Your instructions - Reproduce all of the entries below exactly, without a single change.

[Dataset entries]
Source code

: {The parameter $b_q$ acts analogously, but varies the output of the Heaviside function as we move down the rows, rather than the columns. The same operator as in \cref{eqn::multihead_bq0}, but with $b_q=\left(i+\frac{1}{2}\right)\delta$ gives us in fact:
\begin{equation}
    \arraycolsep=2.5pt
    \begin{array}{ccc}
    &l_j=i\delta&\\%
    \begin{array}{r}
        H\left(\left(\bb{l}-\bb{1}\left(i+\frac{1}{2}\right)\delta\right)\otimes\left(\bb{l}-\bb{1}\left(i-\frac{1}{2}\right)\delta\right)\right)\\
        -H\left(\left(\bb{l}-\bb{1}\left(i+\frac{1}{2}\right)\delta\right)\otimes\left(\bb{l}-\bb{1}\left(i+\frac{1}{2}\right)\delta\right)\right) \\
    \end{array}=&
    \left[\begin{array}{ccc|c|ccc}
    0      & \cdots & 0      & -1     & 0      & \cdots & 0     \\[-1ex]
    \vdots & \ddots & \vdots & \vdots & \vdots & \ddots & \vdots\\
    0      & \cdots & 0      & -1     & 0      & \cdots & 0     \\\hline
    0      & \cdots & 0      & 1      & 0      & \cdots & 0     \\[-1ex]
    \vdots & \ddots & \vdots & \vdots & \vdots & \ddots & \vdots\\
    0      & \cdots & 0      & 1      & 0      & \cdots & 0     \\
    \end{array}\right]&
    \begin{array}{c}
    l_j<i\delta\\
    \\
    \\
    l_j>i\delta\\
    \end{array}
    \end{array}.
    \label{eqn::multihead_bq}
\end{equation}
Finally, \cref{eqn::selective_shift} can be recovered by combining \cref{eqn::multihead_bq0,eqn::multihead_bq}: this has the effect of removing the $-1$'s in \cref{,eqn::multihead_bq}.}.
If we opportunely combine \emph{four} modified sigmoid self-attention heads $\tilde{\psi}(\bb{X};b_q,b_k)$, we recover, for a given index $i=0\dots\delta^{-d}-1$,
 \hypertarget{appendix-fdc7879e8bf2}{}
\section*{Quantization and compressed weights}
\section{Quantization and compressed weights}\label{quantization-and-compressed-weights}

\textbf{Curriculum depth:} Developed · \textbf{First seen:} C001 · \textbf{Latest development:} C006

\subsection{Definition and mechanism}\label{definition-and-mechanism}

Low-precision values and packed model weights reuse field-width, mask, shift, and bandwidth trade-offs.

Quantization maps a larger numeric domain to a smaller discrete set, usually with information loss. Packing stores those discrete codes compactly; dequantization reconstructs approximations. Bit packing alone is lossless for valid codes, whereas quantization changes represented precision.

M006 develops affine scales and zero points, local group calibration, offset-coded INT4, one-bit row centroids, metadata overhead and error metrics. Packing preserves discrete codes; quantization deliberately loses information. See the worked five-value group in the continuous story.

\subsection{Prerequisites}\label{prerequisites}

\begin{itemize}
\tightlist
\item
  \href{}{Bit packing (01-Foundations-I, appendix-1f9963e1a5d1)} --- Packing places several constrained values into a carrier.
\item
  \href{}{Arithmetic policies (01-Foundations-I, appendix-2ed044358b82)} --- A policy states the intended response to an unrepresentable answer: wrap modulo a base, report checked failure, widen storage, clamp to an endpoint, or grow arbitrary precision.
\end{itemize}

Output for this task -
Source code

: {The parameter $b_q$ acts analogously, but varies the output of the Heaviside function as we move down the rows, rather than the columns. The same operator as in \cref{eqn::multihead_bq0}, but with $b_q=\left(i+\frac{1}{2}\right)\delta$ gives us in fact:
\begin{equation}
    \arraycolsep=2.5pt
    \begin{array}{ccc}
    &l_j=i\delta&\\%
    \begin{array}{r}
        H\left(\left(\bb{l}-\bb{1}\left(i+\frac{1}{2}\right)\delta\right)\otimes\left(\bb{l}-\bb{1}\left(i-\frac{1}{2}\right)\delta\right)\right)\\
        -H\left(\left(\bb{l}-\bb{1}\left(i+\frac{1}{2}\right)\delta\right)\otimes\left(\bb{l}-\bb{1}\left(i+\frac{1}{2}\right)\delta\right)\right) \\
    \end{array}=&
    \left[\begin{array}{ccc|c|ccc}
    0      & \cdots & 0      & -1     & 0      & \cdots & 0     \\[-1ex]
    \vdots & \ddots & \vdots & \vdots & \vdots & \ddots & \vdots\\
    0      & \cdots & 0      & -1     & 0      & \cdots & 0     \\\hline
    0      & \cdots & 0      & 1      & 0      & \cdots & 0     \\[-1ex]
    \vdots & \ddots & \vdots & \vdots & \vdots & \ddots & \vdots\\
    0      & \cdots & 0      & 1      & 0      & \cdots & 0     \\
    \end{array}\right]&
    \begin{array}{c}
    l_j<i\delta\\
    \\
    \\
    l_j>i\delta\\
    \end{array}
    \end{array}.
    \label{eqn::multihead_bq}
\end{equation}
Finally, \cref{eqn::selective_shift} can be recovered by combining \cref{eqn::multihead_bq0,eqn::multihead_bq}: this has the effect of removing the $-1$'s in \cref{,eqn::multihead_bq}.}.
If we opportunely combine \emph{four} modified sigmoid self-attention heads $\tilde{\psi}(\bb{X};b_q,b_k)$, we recover, for a given index $i=0\dots\delta^{-d}-1$,
 \hypertarget{appendix-fdc7879e8bf2}{}
\section*{Quantization and compressed weights}
\section{Quantization and compressed weights}\label{quantization-and-compressed-weights}

\textbf{Curriculum depth:} Developed · \textbf{First seen:} C001 · \textbf{Latest development:} C006

\subsection{Definition and mechanism}\label{definition-and-mechanism}

Low-precision values and packed model weights reuse field-width, mask, shift, and bandwidth trade-offs.

Quantization maps a larger numeric domain to a smaller discrete set, usually with information loss. Packing stores those discrete codes compactly; dequantization reconstructs approximations. Bit packing alone is lossless for valid codes, whereas quantization changes represented precision.

M006 develops affine scales and zero points, local group calibration, offset-coded INT4, one-bit row centroids, metadata overhead and error metrics. Packing preserves discrete codes; quantization deliberately loses information. See the worked five-value group in the continuous story.

\subsection{Prerequisites}\label{prerequisites}

\begin{itemize}
\tightlist
\item
  \href{}{Bit packing (01-Foundations-I, appendix-1f9963e1a5d1)} --- Packing places several constrained values into a carrier.
\item
  \href{}{Arithmetic policies (01-Foundations-I, appendix-2ed044358b82)} --- A policy states the intended response to an unrepresentable answer: wrap modulo a base, report checked failure, widen storage, clamp to an endpoint, or grow arbitrary precision.
\end{itemize}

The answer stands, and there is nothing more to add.